I wanted a keyboard shortcut that pops my claude.ai usage stats into a desktop notification. The settings page works fine, but checking it means opening a tab, navigating to settings, switching to the usage panel, and waiting for it to load. I wanted one keypress.
What I thought would be a quick scrape turned into a small tour of how Cloudflare actually decides whether you're a browser — and a reminder that a session cookie is a password. This is the build log: what I did, what broke, and what I now know that I didn't before. The finished tool is on GitHub.
Step zero: is this even possible?
claude.ai doesn't expose a public API for chat usage. The Admin API over on the console covers API consumption — a separate billing surface — not Pro-plan chat usage. So if I wanted this number from a script, scraping was the only path.

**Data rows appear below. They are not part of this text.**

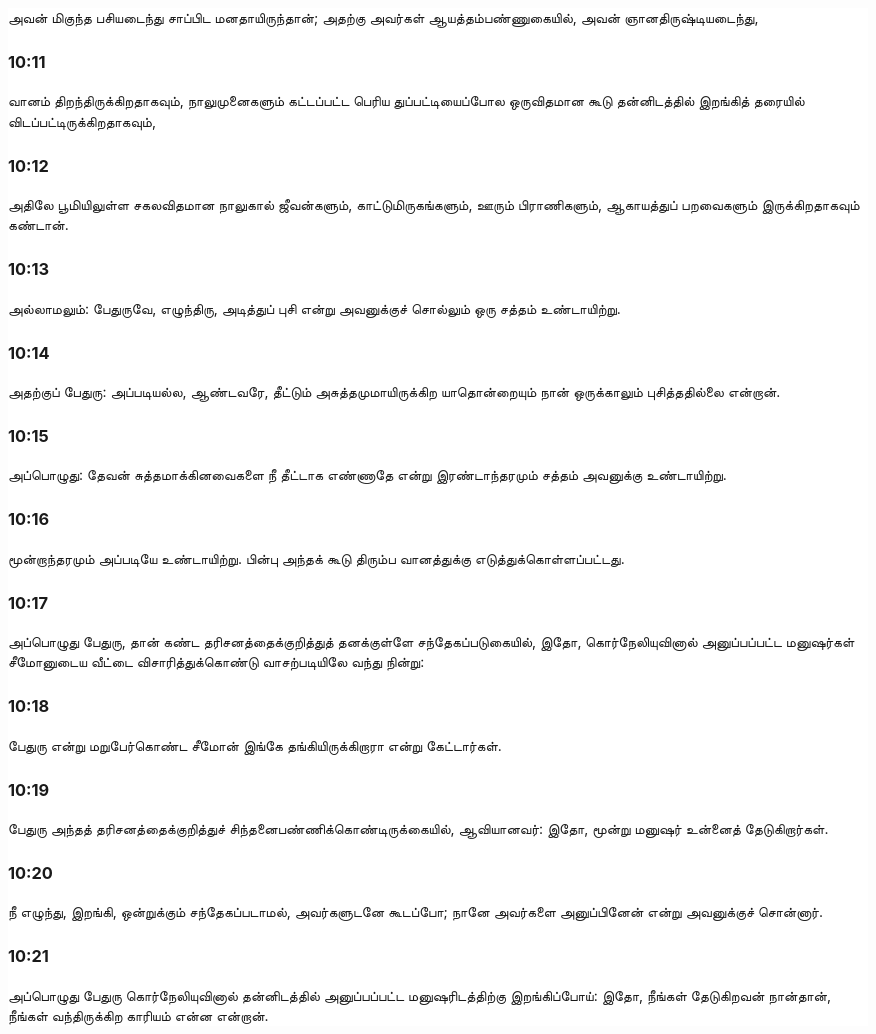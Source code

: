 அவன் மிகுந்த பசியடைந்து சாப்பிட மனதாயிருந்தான்; அதற்கு அவர்கள் ஆயத்தம்பண்ணுகையில், அவன் ஞானதிருஷ்டியடைந்து,

###  10:11

வானம் திறந்திருக்கிறதாகவும், நாலுமுனைகளும் கட்டப்பட்ட பெரிய துப்பட்டியைப்போல ஒருவிதமான கூடு தன்னிடத்தில் இறங்கித் தரையில் விடப்பட்டிருக்கிறதாகவும்,

###  10:12

அதிலே பூமியிலுள்ள சகலவிதமான நாலுகால் ஜீவன்களும், காட்டுமிருகங்களும், ஊரும் பிராணிகளும், ஆகாயத்துப் பறவைகளும் இருக்கிறதாகவும் கண்டான்.

###  10:13

அல்லாமலும்: பேதுருவே, எழுந்திரு, அடித்துப் புசி என்று அவனுக்குச் சொல்லும் ஒரு சத்தம் உண்டாயிற்று.

###  10:14

அதற்குப் பேதுரு: அப்படியல்ல, ஆண்டவரே, தீட்டும் அசுத்தமுமாயிருக்கிற யாதொன்றையும் நான் ஒருக்காலும் புசித்ததில்லை என்றான்.

###  10:15

அப்பொழுது: தேவன் சுத்தமாக்கினவைகளை நீ தீட்டாக எண்ணாதே என்று இரண்டாந்தரமும் சத்தம் அவனுக்கு உண்டாயிற்று.

###  10:16

மூன்றாந்தரமும் அப்படியே உண்டாயிற்று. பின்பு அந்தக் கூடு திரும்ப வானத்துக்கு எடுத்துக்கொள்ளப்பட்டது.

###  10:17

அப்பொழுது பேதுரு, தான் கண்ட தரிசனத்தைக்குறித்துத் தனக்குள்ளே சந்தேகப்படுகையில், இதோ, கொர்நேலியுவினால் அனுப்பப்பட்ட மனுஷர்கள் சீமோனுடைய வீட்டை விசாரித்துக்கொண்டு வாசற்படியிலே வந்து நின்று:

###  10:18

பேதுரு என்று மறுபேர்கொண்ட சீமோன் இங்கே தங்கியிருக்கிறாரா என்று கேட்டார்கள்.

###  10:19

பேதுரு அந்தத் தரிசனத்தைக்குறித்துச் சிந்தனைபண்ணிக்கொண்டிருக்கையில், ஆவியானவர்: இதோ, மூன்று மனுஷர் உன்னைத் தேடுகிறார்கள்.

###  10:20

நீ எழுந்து, இறங்கி, ஒன்றுக்கும் சந்தேகப்படாமல், அவர்களுடனே கூடப்போ; நானே அவர்களை அனுப்பினேன் என்று அவனுக்குச் சொன்னார்.

###  10:21

அப்பொழுது பேதுரு கொர்நேலியுவினால் தன்னிடத்தில் அனுப்பப்பட்ட மனுஷரிடத்திற்கு இறங்கிப்போய்: இதோ, நீங்கள் தேடுகிறவன் நான்தான், நீங்கள் வந்திருக்கிற காரியம் என்ன என்றான்.
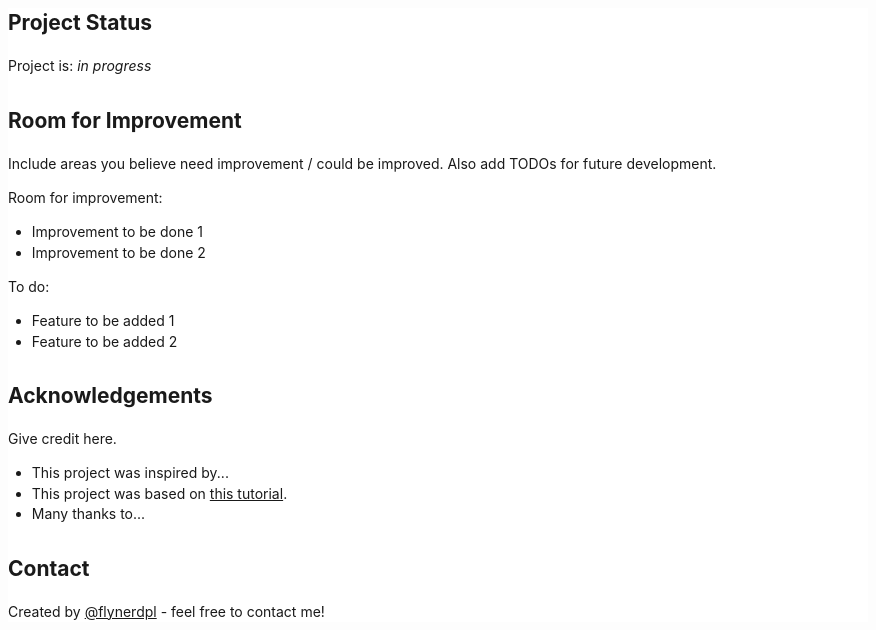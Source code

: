 ## Project Status
Project is: _in progress_ 


## Room for Improvement
Include areas you believe need improvement / could be improved. Also add TODOs for future development.

Room for improvement:
- Improvement to be done 1
- Improvement to be done 2

To do:
- Feature to be added 1
- Feature to be added 2


## Acknowledgements
Give credit here.
- This project was inspired by...
- This project was based on [this tutorial](https://www.example.com).
- Many thanks to...


## Contact
Created by [@flynerdpl](https://www.flynerd.pl/) - feel free to contact me!







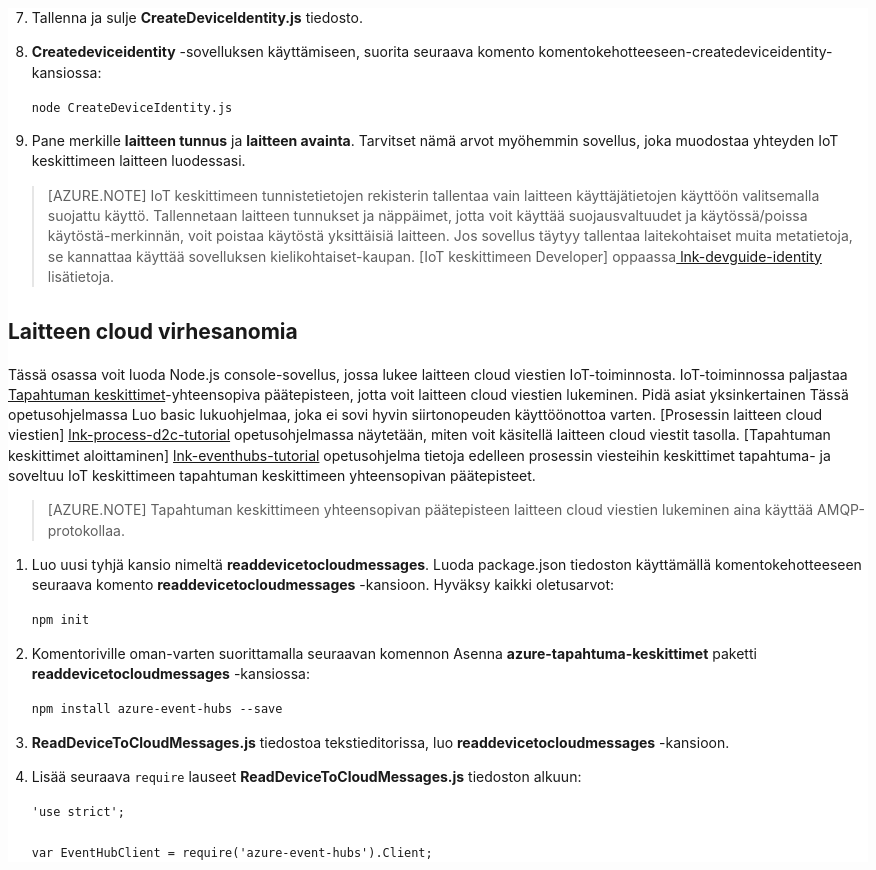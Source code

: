 7. Tallenna ja sulje **CreateDeviceIdentity.js** tiedosto.

8. **Createdeviceidentity** -sovelluksen käyttämiseen, suorita seuraava komento komentokehotteeseen-createdeviceidentity-kansiossa:

    ```
    node CreateDeviceIdentity.js 
    ```

9. Pane merkille **laitteen tunnus** ja **laitteen avainta**. Tarvitset nämä arvot myöhemmin sovellus, joka muodostaa yhteyden IoT keskittimeen laitteen luodessasi.

> [AZURE.NOTE] IoT keskittimeen tunnistetietojen rekisterin tallentaa vain laitteen käyttäjätietojen käyttöön valitsemalla suojattu käyttö. Tallennetaan laitteen tunnukset ja näppäimet, jotta voit käyttää suojausvaltuudet ja käytössä/poissa käytöstä-merkinnän, voit poistaa käytöstä yksittäisiä laitteen. Jos sovellus täytyy tallentaa laitekohtaiset muita metatietoja, se kannattaa käyttää sovelluksen kielikohtaiset-kaupan. [IoT keskittimeen Developer] oppaassa[ lnk-devguide-identity] lisätietoja.

## <a name="receive-device-to-cloud-messages"></a>Laitteen cloud virhesanomia

Tässä osassa voit luoda Node.js console-sovellus, jossa lukee laitteen cloud viestien IoT-toiminnosta. IoT-toiminnossa paljastaa [Tapahtuman keskittimet][lnk-event-hubs-overview]-yhteensopiva päätepisteen, jotta voit laitteen cloud viestien lukeminen. Pidä asiat yksinkertainen Tässä opetusohjelmassa Luo basic lukuohjelmaa, joka ei sovi hyvin siirtonopeuden käyttöönottoa varten. [Prosessin laitteen cloud viestien] [ lnk-process-d2c-tutorial] opetusohjelmassa näytetään, miten voit käsitellä laitteen cloud viestit tasolla. [Tapahtuman keskittimet aloittaminen] [ lnk-eventhubs-tutorial] opetusohjelma tietoja edelleen prosessin viesteihin keskittimet tapahtuma- ja soveltuu IoT keskittimeen tapahtuman keskittimeen yhteensopivan päätepisteet.

> [AZURE.NOTE] Tapahtuman keskittimeen yhteensopivan päätepisteen laitteen cloud viestien lukeminen aina käyttää AMQP-protokollaa.

1. Luo uusi tyhjä kansio nimeltä **readdevicetocloudmessages**. Luoda package.json tiedoston käyttämällä komentokehotteeseen seuraava komento **readdevicetocloudmessages** -kansioon. Hyväksy kaikki oletusarvot:

    ```
    npm init
    ```

2. Komentoriville oman-varten suorittamalla seuraavan komennon Asenna **azure-tapahtuma-keskittimet** paketti **readdevicetocloudmessages** -kansiossa:

    ```
    npm install azure-event-hubs --save
    ```

3. **ReadDeviceToCloudMessages.js** tiedostoa tekstieditorissa, luo **readdevicetocloudmessages** -kansioon.

4. Lisää seuraava `require` lauseet **ReadDeviceToCloudMessages.js** tiedoston alkuun:

    ```
    'use strict';

    var EventHubClient = require('azure-event-hubs').Client;
    ```


[7]: ./media/iot-hub-node-node-getstarted/runapp1.png
[8]: ./media/iot-hub-node-node-getstarted/runapp2.png
[43]: ./media/iot-hub-csharp-csharp-getstarted/usage.png
[lnk-transient-faults]: https://msdn.microsoft.com/library/hh680901(v=pandp.50).aspx
[lnk-eventhubs-tutorial]: ../event-hubs/event-hubs-csharp-ephcs-getstarted.md
[lnk-devguide-identity]: iot-hub-devguide-identity-registry.md
[lnk-event-hubs-overview]: ../event-hubs/event-hubs-overview.md
[lnk-dev-setup]: https://github.com/Azure/azure-iot-sdks/blob/master/doc/get_started/node-devbox-setup.md
[lnk-process-d2c-tutorial]: iot-hub-csharp-csharp-process-d2c.md
[lnk-hub-sdks]: iot-hub-devguide-sdks.md
[lnk-free-trial]: http://azure.microsoft.com/pricing/free-trial/
[lnk-portal]: https://portal.azure.com/
[lnk-device-management]: iot-hub-device-management-get-started.md
[lnk-gateway-SDK]: iot-hub-linux-gateway-sdk-get-started.md
[lnk-connect-device]: https://azure.microsoft.com/develop/iot/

Three ways to scrape it: drive a real browser with Playwright (heavy), reverse-engineer the internal API (fragile but light), or reuse the session my logged-in Firefox already has by reading its cookies. The third is the cleanest — no second login, no API key, no automation framework. Just "do what the browser does, but from Python."
Finding the endpoint
claude.ai → DevTools → Network tab → filter to XHR →
reload the usage page. About thirty requests came back; one was literally
named usage. The URL was
https://claude.ai/api/organizations/<org-uuid>/usage,
and the response was clean JSON — five_hour,
seven_day, and a pile of nulls and internal codename fields
(tangelo, iguana_necktie…) that I ignored.
DevTools has a right-click → Copy → Copy as cURL that dumps the entire request — every header and cookie — as a runnable command. Great for reconnaissance. Also the source of my first mistake.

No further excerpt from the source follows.